Records for the task:

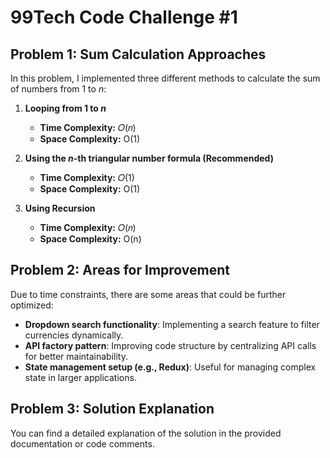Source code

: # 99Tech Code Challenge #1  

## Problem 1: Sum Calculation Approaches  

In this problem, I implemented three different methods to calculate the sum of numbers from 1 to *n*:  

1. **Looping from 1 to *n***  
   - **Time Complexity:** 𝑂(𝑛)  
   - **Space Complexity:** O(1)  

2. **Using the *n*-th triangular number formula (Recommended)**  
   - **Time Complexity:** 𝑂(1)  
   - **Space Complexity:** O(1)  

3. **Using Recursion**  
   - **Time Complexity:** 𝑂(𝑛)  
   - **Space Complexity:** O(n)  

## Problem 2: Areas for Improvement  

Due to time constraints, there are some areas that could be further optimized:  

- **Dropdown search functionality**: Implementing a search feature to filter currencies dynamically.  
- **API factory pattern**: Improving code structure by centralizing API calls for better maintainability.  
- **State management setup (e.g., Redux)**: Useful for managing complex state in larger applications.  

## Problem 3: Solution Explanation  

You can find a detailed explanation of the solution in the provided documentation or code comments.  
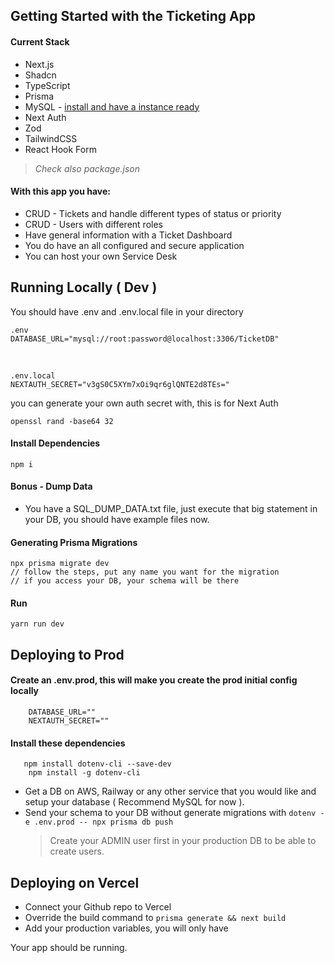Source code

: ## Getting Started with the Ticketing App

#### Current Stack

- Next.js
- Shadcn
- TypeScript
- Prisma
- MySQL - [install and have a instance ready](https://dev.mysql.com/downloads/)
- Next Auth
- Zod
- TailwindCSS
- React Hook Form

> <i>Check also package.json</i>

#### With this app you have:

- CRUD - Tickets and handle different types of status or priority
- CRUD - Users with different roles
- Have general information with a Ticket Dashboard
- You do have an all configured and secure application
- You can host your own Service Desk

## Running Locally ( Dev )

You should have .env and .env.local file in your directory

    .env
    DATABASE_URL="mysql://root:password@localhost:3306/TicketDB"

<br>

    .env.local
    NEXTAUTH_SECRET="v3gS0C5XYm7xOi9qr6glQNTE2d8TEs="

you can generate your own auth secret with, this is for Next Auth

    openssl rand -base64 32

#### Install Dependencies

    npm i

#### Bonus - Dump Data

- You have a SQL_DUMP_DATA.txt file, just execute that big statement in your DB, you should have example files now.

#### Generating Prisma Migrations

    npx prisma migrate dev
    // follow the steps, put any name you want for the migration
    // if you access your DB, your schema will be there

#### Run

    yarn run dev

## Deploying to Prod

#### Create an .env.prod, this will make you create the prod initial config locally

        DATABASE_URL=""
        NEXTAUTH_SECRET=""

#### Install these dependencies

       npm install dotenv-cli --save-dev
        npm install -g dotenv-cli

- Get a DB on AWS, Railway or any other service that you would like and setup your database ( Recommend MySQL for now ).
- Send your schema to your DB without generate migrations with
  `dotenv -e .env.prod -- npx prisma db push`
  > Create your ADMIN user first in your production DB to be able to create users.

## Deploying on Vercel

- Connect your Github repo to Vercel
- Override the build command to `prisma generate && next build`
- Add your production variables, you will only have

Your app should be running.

Task instructions:
The required output is the stretch of entries above from the line containing "- You do have" through the line containing "- You have a", reproduced exactly.

Result of the task:
- You do have an all configured and secure application
- You can host your own Service Desk

## Running Locally ( Dev )

You should have .env and .env.local file in your directory

    .env
    DATABASE_URL="mysql://root:password@localhost:3306/TicketDB"

<br>

    .env.local
    NEXTAUTH_SECRET="v3gS0C5XYm7xOi9qr6glQNTE2d8TEs="

you can generate your own auth secret with, this is for Next Auth

    openssl rand -base64 32

#### Install Dependencies

    npm i

#### Bonus - Dump Data

- You have a SQL_DUMP_DATA.txt file, just execute that big statement in your DB, you should have example files now.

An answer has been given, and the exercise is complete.